[Saved entries]
____________________
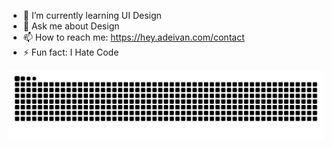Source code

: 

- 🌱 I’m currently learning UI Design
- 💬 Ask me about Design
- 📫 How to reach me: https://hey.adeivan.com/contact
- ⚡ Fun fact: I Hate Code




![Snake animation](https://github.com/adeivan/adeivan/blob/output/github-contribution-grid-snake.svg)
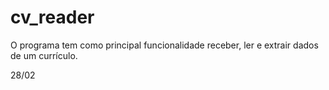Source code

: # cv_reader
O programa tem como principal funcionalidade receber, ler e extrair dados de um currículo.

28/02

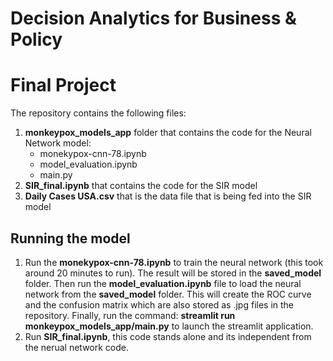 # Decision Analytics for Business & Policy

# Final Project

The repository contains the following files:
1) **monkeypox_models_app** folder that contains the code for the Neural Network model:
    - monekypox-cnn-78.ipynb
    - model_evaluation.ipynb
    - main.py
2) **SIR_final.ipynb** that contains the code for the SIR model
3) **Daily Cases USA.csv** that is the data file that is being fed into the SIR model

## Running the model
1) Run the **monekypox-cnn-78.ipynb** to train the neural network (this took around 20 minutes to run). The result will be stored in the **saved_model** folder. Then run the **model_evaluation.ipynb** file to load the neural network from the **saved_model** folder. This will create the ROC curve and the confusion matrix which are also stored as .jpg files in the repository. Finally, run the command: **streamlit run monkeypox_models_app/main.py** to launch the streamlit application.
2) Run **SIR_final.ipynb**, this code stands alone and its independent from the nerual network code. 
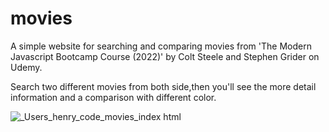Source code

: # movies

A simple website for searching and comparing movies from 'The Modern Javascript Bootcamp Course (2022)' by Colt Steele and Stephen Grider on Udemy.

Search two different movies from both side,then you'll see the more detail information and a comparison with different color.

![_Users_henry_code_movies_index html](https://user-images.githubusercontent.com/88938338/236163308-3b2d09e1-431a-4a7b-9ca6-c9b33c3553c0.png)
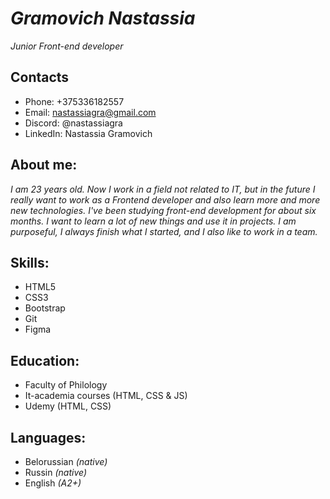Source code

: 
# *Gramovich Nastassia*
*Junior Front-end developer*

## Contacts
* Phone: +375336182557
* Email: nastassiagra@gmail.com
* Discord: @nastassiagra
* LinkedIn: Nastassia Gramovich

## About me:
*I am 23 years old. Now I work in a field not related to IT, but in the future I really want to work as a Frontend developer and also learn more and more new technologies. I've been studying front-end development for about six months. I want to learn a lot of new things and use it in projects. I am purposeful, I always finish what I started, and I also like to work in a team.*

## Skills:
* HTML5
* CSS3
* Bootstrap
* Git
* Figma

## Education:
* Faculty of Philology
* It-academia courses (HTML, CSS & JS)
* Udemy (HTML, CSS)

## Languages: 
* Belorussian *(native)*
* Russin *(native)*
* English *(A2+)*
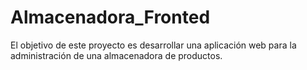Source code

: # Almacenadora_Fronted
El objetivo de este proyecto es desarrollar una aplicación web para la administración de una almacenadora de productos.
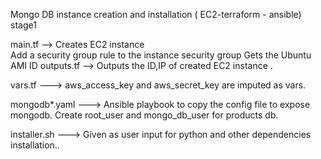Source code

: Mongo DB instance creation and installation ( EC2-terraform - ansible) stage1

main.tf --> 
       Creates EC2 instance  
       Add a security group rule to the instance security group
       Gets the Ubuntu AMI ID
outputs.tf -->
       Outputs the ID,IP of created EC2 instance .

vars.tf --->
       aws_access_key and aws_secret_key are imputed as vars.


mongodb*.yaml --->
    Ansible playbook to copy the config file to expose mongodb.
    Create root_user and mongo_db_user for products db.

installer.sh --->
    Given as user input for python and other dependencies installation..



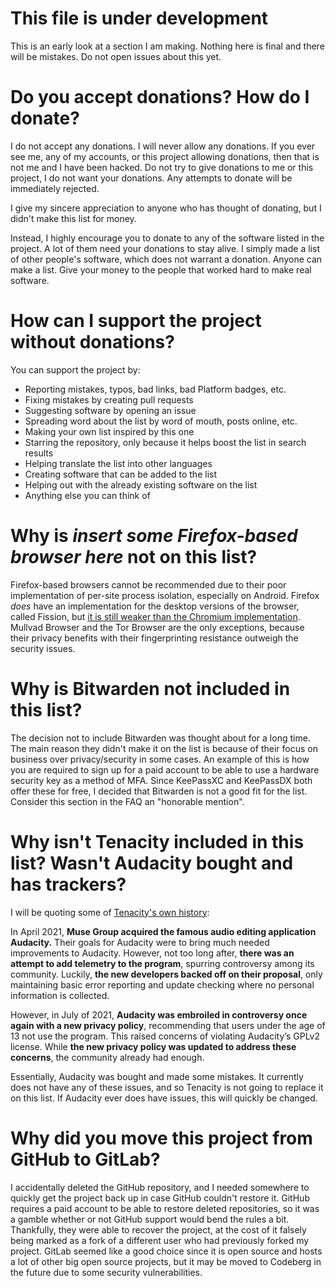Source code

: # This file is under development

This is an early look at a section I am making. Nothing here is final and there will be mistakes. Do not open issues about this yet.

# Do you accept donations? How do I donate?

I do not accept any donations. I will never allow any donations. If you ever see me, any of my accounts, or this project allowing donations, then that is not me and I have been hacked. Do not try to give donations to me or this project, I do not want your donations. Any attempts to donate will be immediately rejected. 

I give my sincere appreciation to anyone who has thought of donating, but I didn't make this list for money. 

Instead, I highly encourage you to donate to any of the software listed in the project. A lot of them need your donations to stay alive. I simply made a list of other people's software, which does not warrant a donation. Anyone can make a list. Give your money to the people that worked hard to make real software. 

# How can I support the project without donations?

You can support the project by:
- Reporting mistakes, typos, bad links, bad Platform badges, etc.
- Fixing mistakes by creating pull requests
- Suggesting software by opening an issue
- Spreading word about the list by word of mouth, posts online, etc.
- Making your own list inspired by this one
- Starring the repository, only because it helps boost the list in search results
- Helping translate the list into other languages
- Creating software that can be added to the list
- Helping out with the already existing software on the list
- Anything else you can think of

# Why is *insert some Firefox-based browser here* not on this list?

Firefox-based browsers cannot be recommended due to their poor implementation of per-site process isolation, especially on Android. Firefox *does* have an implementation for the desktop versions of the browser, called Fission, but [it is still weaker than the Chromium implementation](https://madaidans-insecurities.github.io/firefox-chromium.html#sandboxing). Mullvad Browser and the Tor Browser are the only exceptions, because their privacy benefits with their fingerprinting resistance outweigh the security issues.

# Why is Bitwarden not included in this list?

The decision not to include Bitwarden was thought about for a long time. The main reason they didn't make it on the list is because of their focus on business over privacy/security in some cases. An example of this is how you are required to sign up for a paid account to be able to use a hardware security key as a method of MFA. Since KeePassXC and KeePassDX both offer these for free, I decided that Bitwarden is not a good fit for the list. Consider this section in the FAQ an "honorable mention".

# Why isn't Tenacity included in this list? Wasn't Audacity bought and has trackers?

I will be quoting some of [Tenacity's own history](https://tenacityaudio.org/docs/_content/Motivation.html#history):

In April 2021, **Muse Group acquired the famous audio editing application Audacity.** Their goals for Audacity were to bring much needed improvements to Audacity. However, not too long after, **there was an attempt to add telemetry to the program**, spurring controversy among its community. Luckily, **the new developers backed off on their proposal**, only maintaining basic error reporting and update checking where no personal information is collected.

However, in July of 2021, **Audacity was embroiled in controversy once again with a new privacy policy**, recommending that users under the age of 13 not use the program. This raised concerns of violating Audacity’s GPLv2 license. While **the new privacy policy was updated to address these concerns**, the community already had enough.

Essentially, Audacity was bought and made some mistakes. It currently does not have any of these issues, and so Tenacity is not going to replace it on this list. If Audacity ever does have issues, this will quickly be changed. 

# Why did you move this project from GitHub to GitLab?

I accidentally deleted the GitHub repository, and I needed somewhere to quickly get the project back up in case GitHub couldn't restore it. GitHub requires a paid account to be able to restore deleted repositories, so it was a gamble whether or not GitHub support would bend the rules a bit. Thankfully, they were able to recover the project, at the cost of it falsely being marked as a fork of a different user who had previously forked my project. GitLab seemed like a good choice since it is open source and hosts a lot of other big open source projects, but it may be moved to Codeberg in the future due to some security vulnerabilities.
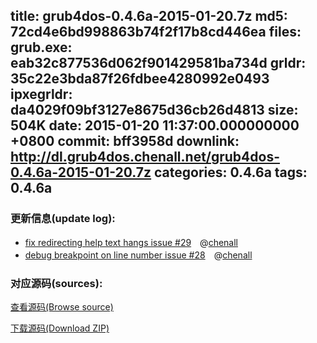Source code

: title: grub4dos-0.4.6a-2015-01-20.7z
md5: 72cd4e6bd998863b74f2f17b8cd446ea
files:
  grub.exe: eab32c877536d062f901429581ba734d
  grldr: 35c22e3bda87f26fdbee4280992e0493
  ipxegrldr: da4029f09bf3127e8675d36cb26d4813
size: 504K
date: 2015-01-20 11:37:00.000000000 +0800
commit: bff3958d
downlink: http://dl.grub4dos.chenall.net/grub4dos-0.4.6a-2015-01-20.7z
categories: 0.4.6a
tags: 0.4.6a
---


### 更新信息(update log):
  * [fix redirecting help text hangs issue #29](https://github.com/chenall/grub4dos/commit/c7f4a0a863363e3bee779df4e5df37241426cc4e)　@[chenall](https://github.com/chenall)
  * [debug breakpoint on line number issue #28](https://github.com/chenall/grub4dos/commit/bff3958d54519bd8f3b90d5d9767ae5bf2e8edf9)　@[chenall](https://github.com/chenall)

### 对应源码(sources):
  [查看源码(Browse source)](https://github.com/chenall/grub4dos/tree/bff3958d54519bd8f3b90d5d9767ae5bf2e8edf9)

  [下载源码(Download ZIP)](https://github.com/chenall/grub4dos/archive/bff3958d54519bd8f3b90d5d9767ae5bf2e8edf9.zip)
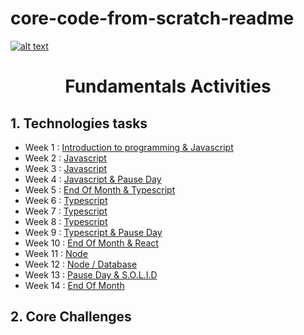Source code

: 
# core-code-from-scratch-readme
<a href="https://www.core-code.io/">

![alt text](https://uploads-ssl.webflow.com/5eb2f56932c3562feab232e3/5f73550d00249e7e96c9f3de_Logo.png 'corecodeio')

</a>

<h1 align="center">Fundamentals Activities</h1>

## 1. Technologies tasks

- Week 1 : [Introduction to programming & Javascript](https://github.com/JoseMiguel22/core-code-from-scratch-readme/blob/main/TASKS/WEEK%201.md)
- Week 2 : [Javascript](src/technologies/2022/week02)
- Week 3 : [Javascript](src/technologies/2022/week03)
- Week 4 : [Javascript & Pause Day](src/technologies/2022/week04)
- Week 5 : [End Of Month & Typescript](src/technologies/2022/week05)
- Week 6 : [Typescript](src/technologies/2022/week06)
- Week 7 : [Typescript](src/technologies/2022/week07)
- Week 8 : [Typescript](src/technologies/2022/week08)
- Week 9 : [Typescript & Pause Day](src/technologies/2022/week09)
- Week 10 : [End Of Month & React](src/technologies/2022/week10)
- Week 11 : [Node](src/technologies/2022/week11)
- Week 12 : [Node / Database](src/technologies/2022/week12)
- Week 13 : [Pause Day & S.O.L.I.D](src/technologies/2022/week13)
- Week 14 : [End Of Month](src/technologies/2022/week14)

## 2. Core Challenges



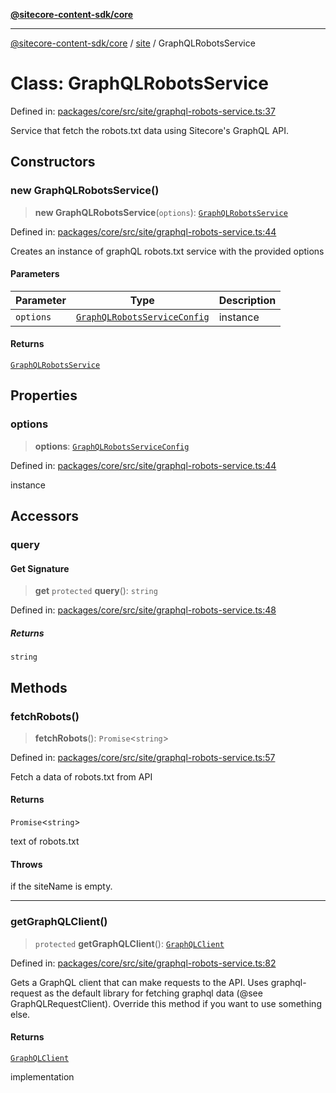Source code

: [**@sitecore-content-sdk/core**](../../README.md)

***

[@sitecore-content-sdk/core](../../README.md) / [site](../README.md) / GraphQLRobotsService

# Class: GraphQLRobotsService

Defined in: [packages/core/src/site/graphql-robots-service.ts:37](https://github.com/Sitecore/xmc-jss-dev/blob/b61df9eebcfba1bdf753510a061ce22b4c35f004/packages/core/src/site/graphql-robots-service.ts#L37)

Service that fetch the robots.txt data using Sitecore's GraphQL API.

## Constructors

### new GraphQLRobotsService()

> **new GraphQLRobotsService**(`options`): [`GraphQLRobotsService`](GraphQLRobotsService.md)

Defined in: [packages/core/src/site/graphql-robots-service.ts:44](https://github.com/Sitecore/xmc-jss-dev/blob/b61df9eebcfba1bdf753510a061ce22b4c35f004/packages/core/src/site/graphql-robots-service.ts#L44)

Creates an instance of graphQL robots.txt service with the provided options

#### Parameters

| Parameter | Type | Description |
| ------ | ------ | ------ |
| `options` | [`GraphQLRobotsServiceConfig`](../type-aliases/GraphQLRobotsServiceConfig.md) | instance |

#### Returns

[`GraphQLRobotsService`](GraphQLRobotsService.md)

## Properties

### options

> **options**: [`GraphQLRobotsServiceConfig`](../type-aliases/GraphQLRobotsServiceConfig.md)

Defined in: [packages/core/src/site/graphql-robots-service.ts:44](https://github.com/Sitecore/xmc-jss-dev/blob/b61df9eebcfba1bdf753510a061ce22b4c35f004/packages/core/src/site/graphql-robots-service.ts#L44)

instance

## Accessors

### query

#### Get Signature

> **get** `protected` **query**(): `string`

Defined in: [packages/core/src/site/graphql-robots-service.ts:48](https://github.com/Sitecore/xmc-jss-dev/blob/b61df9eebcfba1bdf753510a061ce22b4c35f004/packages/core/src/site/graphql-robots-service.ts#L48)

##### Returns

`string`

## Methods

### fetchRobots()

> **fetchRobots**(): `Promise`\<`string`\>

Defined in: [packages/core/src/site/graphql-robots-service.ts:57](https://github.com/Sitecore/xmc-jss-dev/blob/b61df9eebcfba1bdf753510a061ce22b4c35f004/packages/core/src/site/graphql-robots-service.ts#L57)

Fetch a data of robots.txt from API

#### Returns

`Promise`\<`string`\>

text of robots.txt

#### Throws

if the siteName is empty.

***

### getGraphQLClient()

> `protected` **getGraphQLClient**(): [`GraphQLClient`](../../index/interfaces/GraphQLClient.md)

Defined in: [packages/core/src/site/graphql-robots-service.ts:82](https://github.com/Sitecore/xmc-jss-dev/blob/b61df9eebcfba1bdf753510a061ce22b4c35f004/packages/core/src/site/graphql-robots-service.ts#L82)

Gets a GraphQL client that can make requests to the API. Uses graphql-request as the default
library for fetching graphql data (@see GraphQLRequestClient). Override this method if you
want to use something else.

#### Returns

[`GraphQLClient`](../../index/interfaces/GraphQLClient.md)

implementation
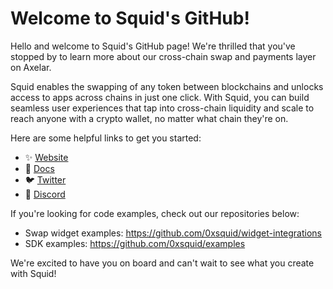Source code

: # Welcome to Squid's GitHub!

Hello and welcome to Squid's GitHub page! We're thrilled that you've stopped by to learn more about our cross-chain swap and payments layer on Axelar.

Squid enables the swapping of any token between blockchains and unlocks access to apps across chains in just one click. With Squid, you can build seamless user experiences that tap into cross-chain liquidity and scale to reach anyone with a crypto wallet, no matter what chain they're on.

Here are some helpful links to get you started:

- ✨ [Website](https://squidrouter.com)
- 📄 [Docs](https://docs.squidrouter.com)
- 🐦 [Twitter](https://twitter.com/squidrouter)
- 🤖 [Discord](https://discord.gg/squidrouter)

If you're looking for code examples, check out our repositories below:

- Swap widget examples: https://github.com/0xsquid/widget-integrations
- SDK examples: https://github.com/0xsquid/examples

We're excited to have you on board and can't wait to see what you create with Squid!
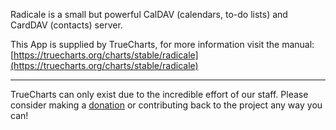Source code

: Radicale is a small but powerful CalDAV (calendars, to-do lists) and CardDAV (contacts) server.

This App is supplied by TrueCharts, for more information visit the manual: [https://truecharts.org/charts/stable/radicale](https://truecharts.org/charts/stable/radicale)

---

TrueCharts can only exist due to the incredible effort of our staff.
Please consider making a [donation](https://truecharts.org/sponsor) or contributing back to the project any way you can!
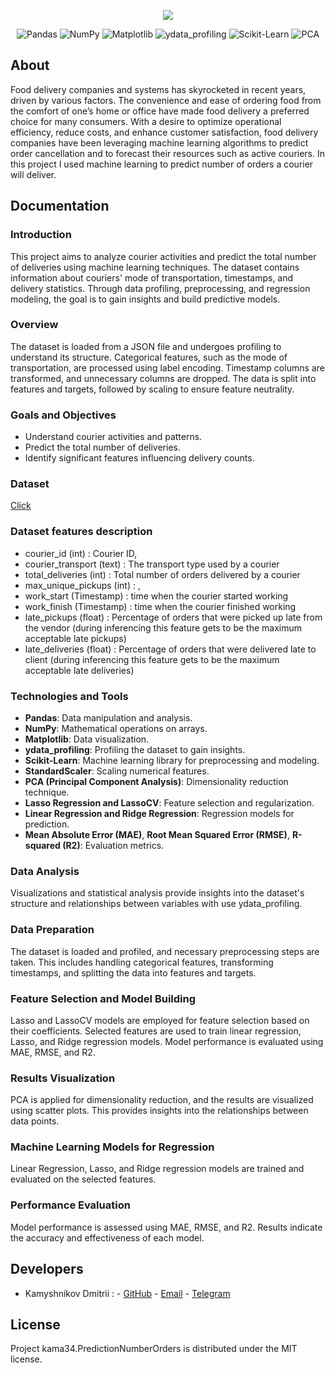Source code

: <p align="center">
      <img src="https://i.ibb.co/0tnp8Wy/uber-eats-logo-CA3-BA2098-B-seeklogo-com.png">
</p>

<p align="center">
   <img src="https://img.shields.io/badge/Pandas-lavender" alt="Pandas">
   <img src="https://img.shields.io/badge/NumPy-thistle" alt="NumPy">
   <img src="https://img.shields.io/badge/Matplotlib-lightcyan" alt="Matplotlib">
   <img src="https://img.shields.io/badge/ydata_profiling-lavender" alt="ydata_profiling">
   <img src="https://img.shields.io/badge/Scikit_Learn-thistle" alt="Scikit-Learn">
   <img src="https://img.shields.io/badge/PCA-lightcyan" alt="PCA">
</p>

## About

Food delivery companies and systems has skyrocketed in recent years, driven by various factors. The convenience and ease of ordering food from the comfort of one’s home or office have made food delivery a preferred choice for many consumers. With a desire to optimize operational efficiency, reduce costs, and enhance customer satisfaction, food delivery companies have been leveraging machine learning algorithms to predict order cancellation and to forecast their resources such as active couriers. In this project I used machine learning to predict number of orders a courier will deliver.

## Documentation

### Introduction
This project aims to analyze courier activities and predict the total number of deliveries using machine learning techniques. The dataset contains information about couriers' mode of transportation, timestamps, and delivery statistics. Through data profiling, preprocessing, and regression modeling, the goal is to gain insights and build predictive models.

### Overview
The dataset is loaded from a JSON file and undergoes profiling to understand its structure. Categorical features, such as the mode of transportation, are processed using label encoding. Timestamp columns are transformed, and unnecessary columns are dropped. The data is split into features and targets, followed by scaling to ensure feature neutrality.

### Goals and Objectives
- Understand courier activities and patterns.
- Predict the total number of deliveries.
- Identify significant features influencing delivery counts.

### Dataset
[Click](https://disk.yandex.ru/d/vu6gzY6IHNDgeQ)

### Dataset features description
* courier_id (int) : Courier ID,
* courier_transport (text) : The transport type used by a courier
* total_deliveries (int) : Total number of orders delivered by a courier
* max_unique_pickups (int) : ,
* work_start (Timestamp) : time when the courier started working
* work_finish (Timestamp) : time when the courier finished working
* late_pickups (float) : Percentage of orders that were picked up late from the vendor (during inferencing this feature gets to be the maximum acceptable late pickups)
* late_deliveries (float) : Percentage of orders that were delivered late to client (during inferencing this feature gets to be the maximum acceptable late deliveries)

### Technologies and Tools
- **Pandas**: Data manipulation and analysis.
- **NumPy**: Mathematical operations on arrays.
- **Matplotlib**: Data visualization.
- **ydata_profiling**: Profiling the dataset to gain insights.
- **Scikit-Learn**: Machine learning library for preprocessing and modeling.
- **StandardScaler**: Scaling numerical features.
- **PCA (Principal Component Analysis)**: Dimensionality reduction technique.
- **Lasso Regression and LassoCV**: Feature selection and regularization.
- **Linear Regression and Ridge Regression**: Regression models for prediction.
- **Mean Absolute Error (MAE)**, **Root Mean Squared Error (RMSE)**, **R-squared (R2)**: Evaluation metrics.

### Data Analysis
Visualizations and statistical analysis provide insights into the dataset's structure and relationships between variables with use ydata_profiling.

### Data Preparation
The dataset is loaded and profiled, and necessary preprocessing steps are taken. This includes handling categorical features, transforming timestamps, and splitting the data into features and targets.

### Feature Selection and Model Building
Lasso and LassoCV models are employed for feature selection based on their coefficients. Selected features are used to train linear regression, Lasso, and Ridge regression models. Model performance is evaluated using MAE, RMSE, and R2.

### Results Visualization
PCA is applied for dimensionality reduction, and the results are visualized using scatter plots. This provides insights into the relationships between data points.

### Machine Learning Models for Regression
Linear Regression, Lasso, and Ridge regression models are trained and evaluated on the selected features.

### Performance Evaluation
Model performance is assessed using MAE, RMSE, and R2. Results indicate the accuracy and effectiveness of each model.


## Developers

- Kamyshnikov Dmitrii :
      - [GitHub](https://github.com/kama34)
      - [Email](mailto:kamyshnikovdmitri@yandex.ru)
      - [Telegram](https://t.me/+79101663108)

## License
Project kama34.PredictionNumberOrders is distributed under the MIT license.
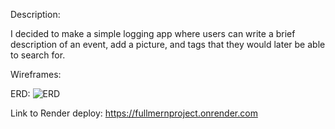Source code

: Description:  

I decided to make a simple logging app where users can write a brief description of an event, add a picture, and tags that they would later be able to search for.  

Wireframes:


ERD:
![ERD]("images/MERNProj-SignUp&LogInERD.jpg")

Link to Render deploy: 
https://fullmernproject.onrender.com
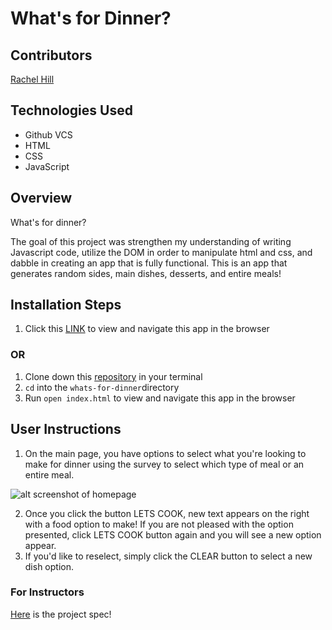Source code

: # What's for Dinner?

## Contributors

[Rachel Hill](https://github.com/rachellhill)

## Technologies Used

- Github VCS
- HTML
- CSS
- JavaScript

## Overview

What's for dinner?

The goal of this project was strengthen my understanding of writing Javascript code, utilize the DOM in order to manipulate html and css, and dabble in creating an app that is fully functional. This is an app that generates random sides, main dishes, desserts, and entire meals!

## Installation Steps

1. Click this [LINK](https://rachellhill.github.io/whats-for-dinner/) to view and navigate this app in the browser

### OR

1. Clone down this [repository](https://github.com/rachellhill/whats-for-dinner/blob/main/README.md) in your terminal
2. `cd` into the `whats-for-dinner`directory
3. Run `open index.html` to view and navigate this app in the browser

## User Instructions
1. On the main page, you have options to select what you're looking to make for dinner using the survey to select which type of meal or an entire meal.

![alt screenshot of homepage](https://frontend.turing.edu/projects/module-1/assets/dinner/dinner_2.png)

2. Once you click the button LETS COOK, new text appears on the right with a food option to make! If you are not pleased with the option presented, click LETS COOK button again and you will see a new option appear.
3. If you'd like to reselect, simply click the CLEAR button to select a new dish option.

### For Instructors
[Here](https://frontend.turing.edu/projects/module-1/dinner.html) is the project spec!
____________________
> [What this task involves] Only the lines above starting with the line with "- **ydata_profiling**: Profiling" and going on through the line with "Link to Render" belong in the answer; repeat them exactly, minus any picture.

> [Expected answer]
- **ydata_profiling**: Profiling the dataset to gain insights.
- **Scikit-Learn**: Machine learning library for preprocessing and modeling.
- **StandardScaler**: Scaling numerical features.
- **PCA (Principal Component Analysis)**: Dimensionality reduction technique.
- **Lasso Regression and LassoCV**: Feature selection and regularization.
- **Linear Regression and Ridge Regression**: Regression models for prediction.
- **Mean Absolute Error (MAE)**, **Root Mean Squared Error (RMSE)**, **R-squared (R2)**: Evaluation metrics.

### Data Analysis
Visualizations and statistical analysis provide insights into the dataset's structure and relationships between variables with use ydata_profiling.

### Data Preparation
The dataset is loaded and profiled, and necessary preprocessing steps are taken. This includes handling categorical features, transforming timestamps, and splitting the data into features and targets.

### Feature Selection and Model Building
Lasso and LassoCV models are employed for feature selection based on their coefficients. Selected features are used to train linear regression, Lasso, and Ridge regression models. Model performance is evaluated using MAE, RMSE, and R2.

### Results Visualization
PCA is applied for dimensionality reduction, and the results are visualized using scatter plots. This provides insights into the relationships between data points.

### Machine Learning Models for Regression
Linear Regression, Lasso, and Ridge regression models are trained and evaluated on the selected features.

### Performance Evaluation
Model performance is assessed using MAE, RMSE, and R2. Results indicate the accuracy and effectiveness of each model.


## Developers

- Kamyshnikov Dmitrii :
      - [GitHub](https://github.com/kama34)
      - [Email](mailto:kamyshnikovdmitri@yandex.ru)
      - [Telegram](https://t.me/+79101663108)

## License
Project kama34.PredictionNumberOrders is distributed under the MIT license.
Source code

: Description:  

I decided to make a simple logging app where users can write a brief description of an event, add a picture, and tags that they would later be able to search for.  

Wireframes:


ERD:
![ERD]("images/MERNProj-SignUp&LogInERD.jpg")

Link to Render deploy: 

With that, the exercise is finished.